Esce questa sera il nuovo film del regista sardo Salvatore Mereu Bellas Mariposas, che si basa sulla sceneggiatura, scritta dallo stesso Mereu, che prende ispirazione dall’omonimo racconto di Sergio Atzeni.

Ma perché fare un film da questo racconto? Ce lo spiega il regista.

Qualche anno fa, leggendo per la prima volta Bellas mariposas di Sergio Atzeni, sono rimasto abbagliato. Tanto dalla trama, lieve e terribile, e dal modo in cui si dipana, quanto dalla forma, musicale e inusitata soprattutto nell’adozione spregiudicata della lingua del luogo. Mai, nella letteratura sarda, tanta grazia e tanta leggerezza si erano coniugate ad accadimenti anche drammatici.

Uno scrittore sardo, quindi, che scrive in sardo e che ci racconta una storia prettamente sarda. E’ una bella sfida trasformare un siffatto racconto in un film, ma Mereu nelle parole di Atzeni ha trovato altro: quell’ironia di fondo che permette di sorridere di quello che accade che, in fin dei conti, è ciò che rende Bellas Mariposas, sia nella forma scritta che in quella filmica, intellegibile a tutti nonostante lo spregiudicato uso del dialetto sardo.

Qui sta il paradosso, l’errore più grande: trattare Bellas Mariposas e Sergio Atzeni solo come una faccenda isolana da dibattere tra conterranei. Le “zazies” di Atzeni (che si aggirano nella città di Cagliari come quella di Queneau faceva a Parigi) potrebbero avere ugualmente vita allo Zen di Palermo, a Scampia, o nelle periferie di Caracas. Sono cittadine del mondo come del resto amava definirsi il loro padre letterario:

«…sono sardo, sono italiano, sono europeo…»

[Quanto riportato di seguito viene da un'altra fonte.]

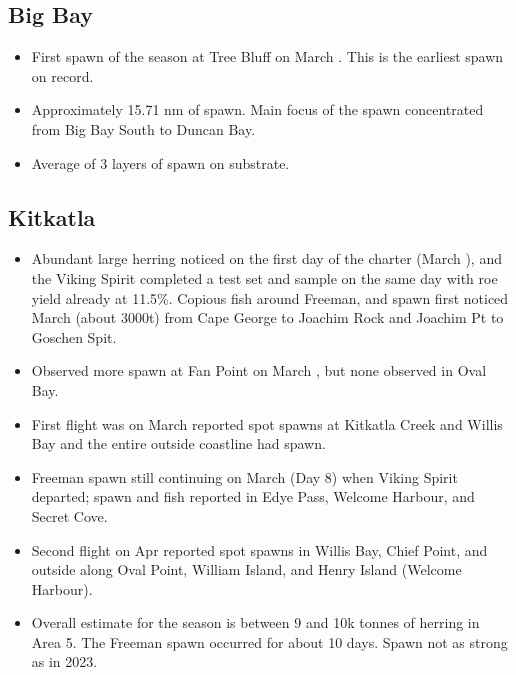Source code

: \subsection{Big Bay}

\begin{itemize}

\item First spawn of the season at Tree Bluff on March .
This is the earliest spawn on record.

\item Approximately 15.71 nm of spawn.
Main focus of the spawn concentrated from Big Bay South to Duncan Bay.

\item Average of 3 layers of spawn on substrate.

\end{itemize}

\subsection{Kitkatla}

\begin{itemize}

\item Abundant large herring noticed on the first day of the charter
(March ), and the Viking Spirit completed a test set and sample
on the same day with roe yield already at 11.5\%.
Copious fish around Freeman, and spawn first noticed March 
(about 3000t) from Cape George to Joachim Rock and Joachim Pt to Goschen Spit.

\item Observed more spawn at Fan Point on March ,
but none observed in Oval Bay.

\item First flight was on March  reported spot spawns at
Kitkatla Creek and Willis Bay and the entire outside coastline had spawn.

\item Freeman spawn still continuing on March  (Day 8)
when Viking Spirit departed;
spawn and fish reported in Edye Pass, Welcome Harbour, and Secret Cove.

\item Second flight on Apr  reported spot spawns in
Willis Bay, Chief Point, and outside along
Oval Point, William Island, and Henry Island (Welcome Harbour).

\item Overall estimate for the season is between 9 and 10k tonnes
of herring in Area 5.
The Freeman spawn occurred for about 10 days.
Spawn not as strong as in 2023.

\end{itemize}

Dalla prima lettura del libro Salvatore Mereu ne inizia a pensare una riscrittura in immagini, ma ancora i tempi non sono maturi per il grande salto:

Una domanda sorge spontanea dopo una seconda lettura: apparterrà soltanto alla letteratura, al dominio della parola scritta o vi è la possibilità anche remota di travasarlo in qualche modo al cinema, tenuto conto che il soliloquio musicale di Cate inanella, una dopo l’altra, una serie immagini che per la loro straordinaria forza icastica ricordano alcune periferie assolate di Pasolini e guadagnano talvolta, in modo inaspettato, la sostanza di alcune apparizioni felliniane come nell’episodio della Coga, la maga che domina tutto il finale del racconto.

Mereu dovrà leggere di nuovo Bellas Mariposas prima di capire come trasformare il racconto in una film.

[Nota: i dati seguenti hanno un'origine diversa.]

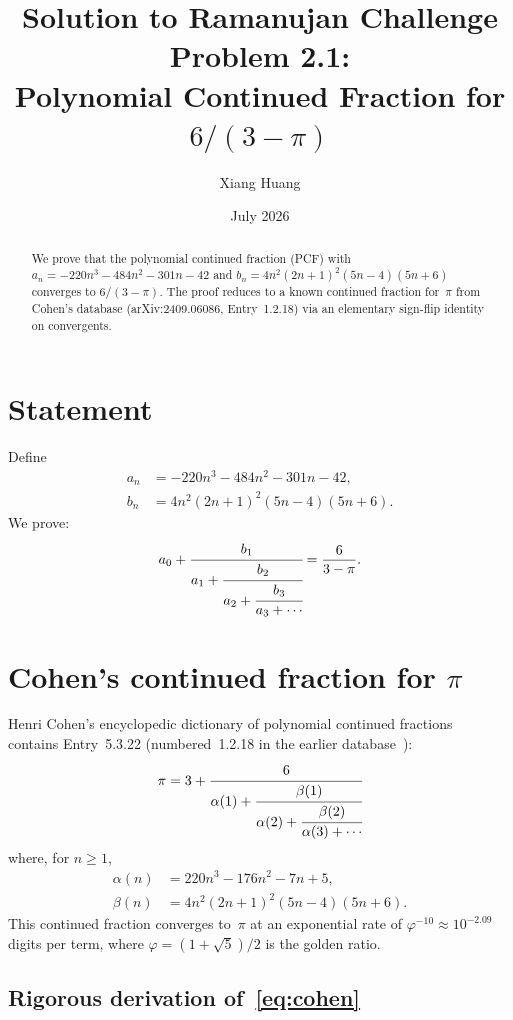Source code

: \documentclass[11pt]{article}
\title{Solution to Ramanujan Challenge Problem 2.1:\\
Polynomial Continued Fraction for $6/(3-\pi)$}
\author{Xiang Huang}
\date{July 2026}
\begin{document}
\maketitle

\begin{abstract}
We prove that the polynomial continued fraction (PCF) with
$a_n = -220n^3 - 484n^2 - 301n - 42$ and
$b_n = 4n^2(2n+1)^2(5n-4)(5n+6)$ converges to $6/(3-\pi)$.
The proof reduces to a known continued fraction for~$\pi$ from
Cohen's database (arXiv:2409.06086, Entry~1.2.18) via an
elementary sign-flip identity on convergents.
\end{abstract}

\section{Statement}

Define
\begin{align}
a_n &= -220n^3 - 484n^2 - 301n - 42, \label{eq:an}\\
b_n &= 4n^2(2n+1)^2(5n-4)(5n+6). \label{eq:bn}
\end{align}
We prove:
\begin{equation}\label{eq:main}
a_0 + \cfrac{b_1}{a_1 + \cfrac{b_2}{a_2 + \cfrac{b_3}{a_3 + \cdots}}}
= \frac{6}{3-\pi}.
\end{equation}

\section{Cohen's continued fraction for $\pi$}

Henri Cohen's encyclopedic dictionary of polynomial continued
fractions~\cite{Cohen2026} contains Entry~5.3.22 (numbered~1.2.18
in the earlier database~\cite{Cohen2024}):
\begin{equation}\label{eq:cohen}
\pi = 3 + \cfrac{6}{\alpha(1) + \cfrac{\beta(1)}{\alpha(2) +
\cfrac{\beta(2)}{\alpha(3) + \cdots}}}
\end{equation}
where, for $n \ge 1$,
\begin{align}
\alpha(n) &= 220n^3 - 176n^2 - 7n + 5, \label{eq:alpha}\\
\beta(n) &= 4n^2(2n+1)^2(5n-4)(5n+6). \label{eq:beta}
\end{align}
This continued fraction converges to~$\pi$ at an exponential
rate of $\varphi^{-10} \approx 10^{-2.09}$ digits per term,
where $\varphi = (1+\sqrt{5})/2$ is the golden ratio.

\subsection{Rigorous derivation of~\eqref{eq:cohen}}
\end{document}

L’ho letto ripetutamente, per misurane la tenuta, e per vedere – come si dice in gergo – se “arrivava” ancora, cercando di isolare un traliccio su cui poi edificare la sceneggiatura. Il miracolo si è ripetuto sempre, ad ogni lettura, come per incanto: senza mai dissolvere fino in fondo, però, il dubbio che il racconto potesse rimanere pertinenza esclusiva della letteratura, e non solo per l’uso quasi sperimentale della lingua.

Ho raccolto tutte le suggestioni che il testo man mano mi forniva in una sorta di breve scaletta, diventata col tempo un diario di bordo, e poi – dopo una prima versione della sceneggiatura – ho voluto scriverne un’altra che tenesse conto di un mio lungo soggiorno nei luoghi e tra le persone che hanno ispirato il racconto.